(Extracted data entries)

§ §

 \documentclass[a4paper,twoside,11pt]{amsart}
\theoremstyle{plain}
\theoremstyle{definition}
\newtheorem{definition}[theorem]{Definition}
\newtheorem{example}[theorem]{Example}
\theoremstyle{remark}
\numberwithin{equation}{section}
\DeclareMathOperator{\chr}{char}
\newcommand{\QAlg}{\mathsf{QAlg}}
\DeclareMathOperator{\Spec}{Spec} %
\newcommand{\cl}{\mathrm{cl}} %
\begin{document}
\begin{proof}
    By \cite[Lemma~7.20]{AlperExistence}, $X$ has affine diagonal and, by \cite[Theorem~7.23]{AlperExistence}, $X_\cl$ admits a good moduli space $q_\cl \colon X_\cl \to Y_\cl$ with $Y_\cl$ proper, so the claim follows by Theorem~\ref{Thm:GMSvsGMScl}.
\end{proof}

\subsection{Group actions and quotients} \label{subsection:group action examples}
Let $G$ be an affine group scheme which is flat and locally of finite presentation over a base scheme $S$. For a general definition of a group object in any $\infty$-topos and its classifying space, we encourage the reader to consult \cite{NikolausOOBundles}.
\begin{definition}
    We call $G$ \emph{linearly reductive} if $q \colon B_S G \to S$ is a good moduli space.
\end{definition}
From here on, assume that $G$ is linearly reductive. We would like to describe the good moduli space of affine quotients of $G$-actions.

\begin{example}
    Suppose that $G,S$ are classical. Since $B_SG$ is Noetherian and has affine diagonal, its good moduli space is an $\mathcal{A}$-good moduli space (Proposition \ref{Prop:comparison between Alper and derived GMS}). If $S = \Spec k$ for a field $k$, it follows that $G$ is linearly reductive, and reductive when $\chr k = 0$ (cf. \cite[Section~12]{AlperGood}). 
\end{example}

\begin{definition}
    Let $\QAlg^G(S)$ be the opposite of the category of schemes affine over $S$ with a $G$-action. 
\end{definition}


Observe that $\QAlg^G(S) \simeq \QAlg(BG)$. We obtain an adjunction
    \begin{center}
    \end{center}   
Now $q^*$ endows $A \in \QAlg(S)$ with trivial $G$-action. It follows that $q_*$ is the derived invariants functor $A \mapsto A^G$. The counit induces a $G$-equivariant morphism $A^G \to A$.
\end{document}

§ §

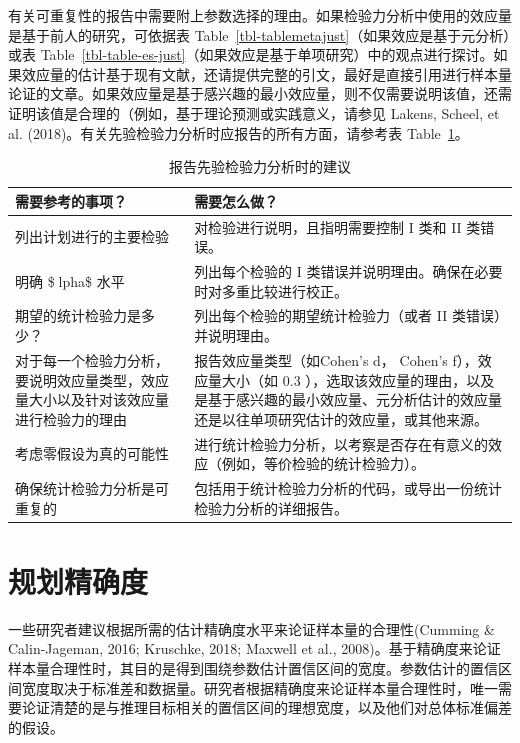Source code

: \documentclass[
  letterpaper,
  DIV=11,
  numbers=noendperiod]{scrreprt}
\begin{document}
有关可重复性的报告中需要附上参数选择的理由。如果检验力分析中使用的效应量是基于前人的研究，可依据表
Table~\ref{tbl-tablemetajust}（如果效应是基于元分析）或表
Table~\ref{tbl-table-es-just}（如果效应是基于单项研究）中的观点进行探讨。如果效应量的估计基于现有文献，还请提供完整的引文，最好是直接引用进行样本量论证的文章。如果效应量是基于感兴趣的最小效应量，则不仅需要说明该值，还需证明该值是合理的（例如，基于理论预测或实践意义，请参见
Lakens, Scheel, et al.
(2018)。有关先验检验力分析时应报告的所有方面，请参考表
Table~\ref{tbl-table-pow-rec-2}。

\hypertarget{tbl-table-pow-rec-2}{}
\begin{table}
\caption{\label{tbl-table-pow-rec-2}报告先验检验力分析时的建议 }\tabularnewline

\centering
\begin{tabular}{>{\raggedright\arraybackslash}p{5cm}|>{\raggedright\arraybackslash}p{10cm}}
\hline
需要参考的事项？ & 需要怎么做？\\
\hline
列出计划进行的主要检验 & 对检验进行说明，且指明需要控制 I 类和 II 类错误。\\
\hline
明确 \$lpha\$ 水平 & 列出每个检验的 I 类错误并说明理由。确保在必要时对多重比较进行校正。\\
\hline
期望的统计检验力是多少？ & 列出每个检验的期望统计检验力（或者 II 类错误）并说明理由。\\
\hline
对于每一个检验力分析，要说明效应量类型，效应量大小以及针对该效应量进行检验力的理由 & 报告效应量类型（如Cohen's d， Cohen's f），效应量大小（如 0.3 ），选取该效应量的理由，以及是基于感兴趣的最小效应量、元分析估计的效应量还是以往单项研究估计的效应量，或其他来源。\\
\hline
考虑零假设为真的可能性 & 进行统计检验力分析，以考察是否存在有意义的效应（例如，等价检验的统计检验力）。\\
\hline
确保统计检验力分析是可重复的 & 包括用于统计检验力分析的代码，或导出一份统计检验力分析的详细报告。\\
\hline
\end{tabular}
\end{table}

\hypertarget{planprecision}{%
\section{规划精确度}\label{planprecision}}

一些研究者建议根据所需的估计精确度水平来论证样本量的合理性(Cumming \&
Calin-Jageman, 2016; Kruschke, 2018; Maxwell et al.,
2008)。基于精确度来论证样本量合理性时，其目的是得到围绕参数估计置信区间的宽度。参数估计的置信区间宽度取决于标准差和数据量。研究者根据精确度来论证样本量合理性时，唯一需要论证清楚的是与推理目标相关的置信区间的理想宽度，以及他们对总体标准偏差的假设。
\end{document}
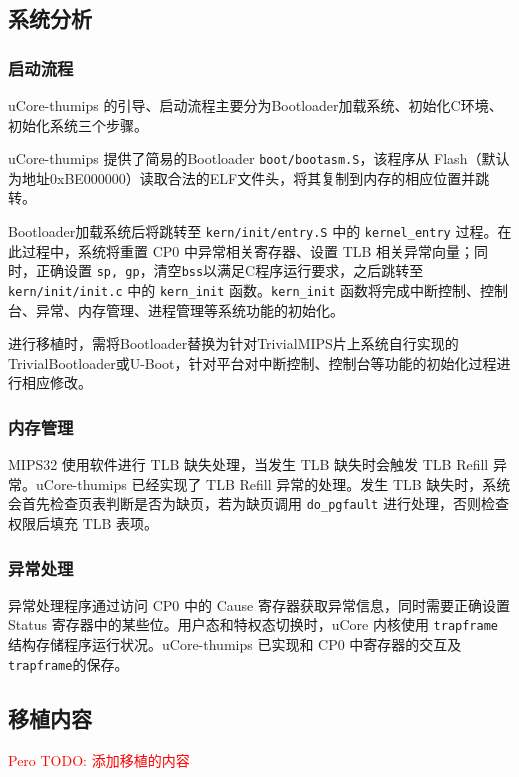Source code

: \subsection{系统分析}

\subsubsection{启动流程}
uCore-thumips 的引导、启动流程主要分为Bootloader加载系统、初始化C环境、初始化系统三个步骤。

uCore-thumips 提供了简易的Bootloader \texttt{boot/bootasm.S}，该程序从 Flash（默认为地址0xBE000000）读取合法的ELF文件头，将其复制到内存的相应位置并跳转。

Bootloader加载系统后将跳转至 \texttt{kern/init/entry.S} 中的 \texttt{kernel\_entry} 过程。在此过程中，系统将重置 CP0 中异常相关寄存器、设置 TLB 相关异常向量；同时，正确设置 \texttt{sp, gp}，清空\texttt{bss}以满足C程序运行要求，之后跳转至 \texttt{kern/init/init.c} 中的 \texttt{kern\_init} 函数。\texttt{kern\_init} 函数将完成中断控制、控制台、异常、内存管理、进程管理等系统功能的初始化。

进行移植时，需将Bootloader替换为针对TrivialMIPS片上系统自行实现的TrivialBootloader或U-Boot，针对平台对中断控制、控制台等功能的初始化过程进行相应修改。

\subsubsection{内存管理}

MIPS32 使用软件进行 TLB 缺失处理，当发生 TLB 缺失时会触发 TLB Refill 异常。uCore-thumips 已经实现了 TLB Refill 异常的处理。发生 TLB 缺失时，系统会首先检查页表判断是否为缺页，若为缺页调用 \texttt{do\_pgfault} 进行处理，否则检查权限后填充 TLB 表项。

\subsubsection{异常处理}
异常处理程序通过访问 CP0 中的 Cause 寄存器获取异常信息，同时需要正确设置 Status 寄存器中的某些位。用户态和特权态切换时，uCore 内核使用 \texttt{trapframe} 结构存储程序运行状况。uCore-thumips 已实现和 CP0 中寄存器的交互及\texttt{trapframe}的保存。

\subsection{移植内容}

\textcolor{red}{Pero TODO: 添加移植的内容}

§ §

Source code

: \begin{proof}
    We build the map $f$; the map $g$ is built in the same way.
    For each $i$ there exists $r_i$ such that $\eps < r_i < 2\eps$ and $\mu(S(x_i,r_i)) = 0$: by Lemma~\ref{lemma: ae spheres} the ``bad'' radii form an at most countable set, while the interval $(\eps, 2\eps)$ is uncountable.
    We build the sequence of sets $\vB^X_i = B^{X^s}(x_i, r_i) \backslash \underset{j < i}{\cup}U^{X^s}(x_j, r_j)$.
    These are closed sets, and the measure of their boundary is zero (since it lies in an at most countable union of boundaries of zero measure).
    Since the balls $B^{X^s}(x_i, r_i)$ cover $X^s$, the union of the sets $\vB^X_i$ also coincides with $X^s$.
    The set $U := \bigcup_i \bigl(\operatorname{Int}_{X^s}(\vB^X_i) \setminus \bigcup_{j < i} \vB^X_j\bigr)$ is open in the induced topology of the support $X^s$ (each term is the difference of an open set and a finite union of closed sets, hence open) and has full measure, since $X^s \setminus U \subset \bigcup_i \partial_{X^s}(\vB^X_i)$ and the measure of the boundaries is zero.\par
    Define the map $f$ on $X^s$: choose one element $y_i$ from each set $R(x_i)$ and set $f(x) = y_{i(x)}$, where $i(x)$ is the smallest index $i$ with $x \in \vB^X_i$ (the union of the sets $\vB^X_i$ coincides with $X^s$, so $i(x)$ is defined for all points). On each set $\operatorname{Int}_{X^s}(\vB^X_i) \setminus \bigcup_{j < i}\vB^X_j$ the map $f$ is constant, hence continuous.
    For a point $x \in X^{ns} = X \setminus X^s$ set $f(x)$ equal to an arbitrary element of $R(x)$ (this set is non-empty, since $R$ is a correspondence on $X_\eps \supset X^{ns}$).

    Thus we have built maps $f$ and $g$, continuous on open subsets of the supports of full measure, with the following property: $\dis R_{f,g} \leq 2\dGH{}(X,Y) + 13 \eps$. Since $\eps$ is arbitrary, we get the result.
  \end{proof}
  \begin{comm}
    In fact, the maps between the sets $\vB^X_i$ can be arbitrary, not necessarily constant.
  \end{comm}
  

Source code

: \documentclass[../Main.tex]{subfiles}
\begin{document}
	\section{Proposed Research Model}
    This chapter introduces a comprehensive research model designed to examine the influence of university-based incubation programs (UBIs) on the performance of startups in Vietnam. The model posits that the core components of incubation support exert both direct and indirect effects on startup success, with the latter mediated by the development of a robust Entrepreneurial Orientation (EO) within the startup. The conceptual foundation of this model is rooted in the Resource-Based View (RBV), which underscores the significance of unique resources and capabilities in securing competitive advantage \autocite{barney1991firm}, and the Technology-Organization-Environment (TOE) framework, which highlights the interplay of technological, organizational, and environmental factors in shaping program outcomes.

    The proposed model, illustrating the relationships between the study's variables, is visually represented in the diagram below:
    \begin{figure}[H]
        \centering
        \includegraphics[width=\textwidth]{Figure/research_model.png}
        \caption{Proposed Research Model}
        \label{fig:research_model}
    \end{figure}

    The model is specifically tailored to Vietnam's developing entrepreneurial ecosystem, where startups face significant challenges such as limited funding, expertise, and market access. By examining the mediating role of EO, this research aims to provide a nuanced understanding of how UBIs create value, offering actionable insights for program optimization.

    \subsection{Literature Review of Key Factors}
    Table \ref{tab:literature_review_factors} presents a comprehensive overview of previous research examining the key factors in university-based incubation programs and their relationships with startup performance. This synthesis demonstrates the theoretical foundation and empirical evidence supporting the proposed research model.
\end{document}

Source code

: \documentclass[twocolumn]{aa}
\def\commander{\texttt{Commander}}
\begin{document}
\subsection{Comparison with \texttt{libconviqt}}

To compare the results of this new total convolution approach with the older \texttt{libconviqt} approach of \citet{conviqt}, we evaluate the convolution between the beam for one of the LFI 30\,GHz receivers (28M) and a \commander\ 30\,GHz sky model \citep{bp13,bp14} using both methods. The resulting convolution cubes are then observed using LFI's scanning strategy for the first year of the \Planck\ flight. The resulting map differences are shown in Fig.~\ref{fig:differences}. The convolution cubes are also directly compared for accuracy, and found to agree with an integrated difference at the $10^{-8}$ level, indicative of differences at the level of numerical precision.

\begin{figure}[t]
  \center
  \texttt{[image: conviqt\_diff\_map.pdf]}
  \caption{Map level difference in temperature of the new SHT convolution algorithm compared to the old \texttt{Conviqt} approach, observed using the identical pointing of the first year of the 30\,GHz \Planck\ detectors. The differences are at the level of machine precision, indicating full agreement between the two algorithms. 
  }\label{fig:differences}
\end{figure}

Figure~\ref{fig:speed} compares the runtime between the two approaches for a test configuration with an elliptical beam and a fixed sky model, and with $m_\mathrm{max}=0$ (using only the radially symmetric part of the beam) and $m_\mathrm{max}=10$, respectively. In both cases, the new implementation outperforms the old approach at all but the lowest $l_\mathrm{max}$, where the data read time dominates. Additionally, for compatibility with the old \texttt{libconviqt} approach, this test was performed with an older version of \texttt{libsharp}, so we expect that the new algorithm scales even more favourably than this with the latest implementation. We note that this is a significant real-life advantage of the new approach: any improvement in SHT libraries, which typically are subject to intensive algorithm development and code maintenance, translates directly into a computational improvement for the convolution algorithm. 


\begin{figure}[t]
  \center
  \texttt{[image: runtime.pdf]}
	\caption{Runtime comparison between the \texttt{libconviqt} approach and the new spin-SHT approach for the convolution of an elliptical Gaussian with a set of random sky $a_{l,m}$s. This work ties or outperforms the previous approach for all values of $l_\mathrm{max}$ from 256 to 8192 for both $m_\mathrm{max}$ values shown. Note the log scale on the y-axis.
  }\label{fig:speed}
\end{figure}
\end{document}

§ §

Copy out all the lines of the records that include "built".

    We build the map $f$; the map $g$ is built in the same way.
    Thus we have built maps $f$ and $g$, continuous on open subsets of the supports of full measure, with the following property: $\dis R_{f,g} \leq 2\dGH{}(X,Y) + 13 \eps$. Since $\eps$ is arbitrary, we get the result.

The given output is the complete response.